第100話
翌朝。智之より早く目を覚ました俺は、窓辺に干されてあった自分の服と下着に手早く着替えて、そのまま部屋を出ようとした。
だが、自分の中ではかなり静かに行動していたつもりでも、実際はそうでもなかったようでな、俺が玄関に辿り着くよりずっと早く智之の掠れた声が聞こえてきた。
「…清水君?どこ行くんだよ」
「帰る」
「何で?もうすぐ父さんも帰ってくるし、一緒に朝ごはん食べてから、今日もコスモスの世話しに行こうよ」
また、父さんかと思った。俺は、瞬時に前の日の夕食の様子を思い出していた。
智之と父親は、終始笑顔だった。そうめんの取り合いなんて子供じみた真似をしたり、他愛もない話からくだらない冗談まで、本当にずっと楽しそうにしていた。
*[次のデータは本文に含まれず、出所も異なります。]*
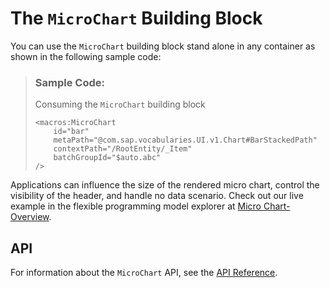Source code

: <!-- loio74554b4ca1de49aea42e2c309946ba05 -->

# The `MicroChart` Building Block

You can use the `MicroChart` building block stand alone in any container as shown in the following sample code:

> ### Sample Code:  
> Consuming the `MicroChart` building block
> 
> ```
> <macros:MicroChart
>     id="bar"
>     metaPath="@com.sap.vocabularies.UI.v1.Chart#BarStackedPath"
>     contextPath="/RootEntity/_Item"
>     batchGroupId="$auto.abc"
> />
> ```

Applications can influence the size of the rendered micro chart, control the visibility of the header, and handle no data scenario. Check out our live example in the flexible programming model explorer at [Micro Chart-Overview](https://ui5.sap.com/test-resources/sap/fe/core/fpmExplorer/index.html#/buildingBlocks/microchart/microChartDefault).



<a name="loio74554b4ca1de49aea42e2c309946ba05__section_w21_dfs_j5b"/>

## API

For information about the `MicroChart` API, see the [API Reference](https://ui5.sap.com/#/api/sap.fe.macros.MicroChart).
俺の家とは全く逆だった。俺とおじいさんは、あんなふうに笑い合ったりしない。小さい頃からずっと、食事中は無駄口叩かず静かにしろと言われてきた。何もかも、温度がまるっきり違っている。
それを見せつけられているような気になったし、俺がいる事が場違いであるようにも思えた。
「帰る」とは言ったが、家に戻る気にはなれない。かといって、智之の家にずっといると、また火種が大きくなりそうで、それがたまらなく嫌だから出ていこうとしてるのに、その事を全く知らない智之は布団から起き出してきて、俺の腕を掴んできた。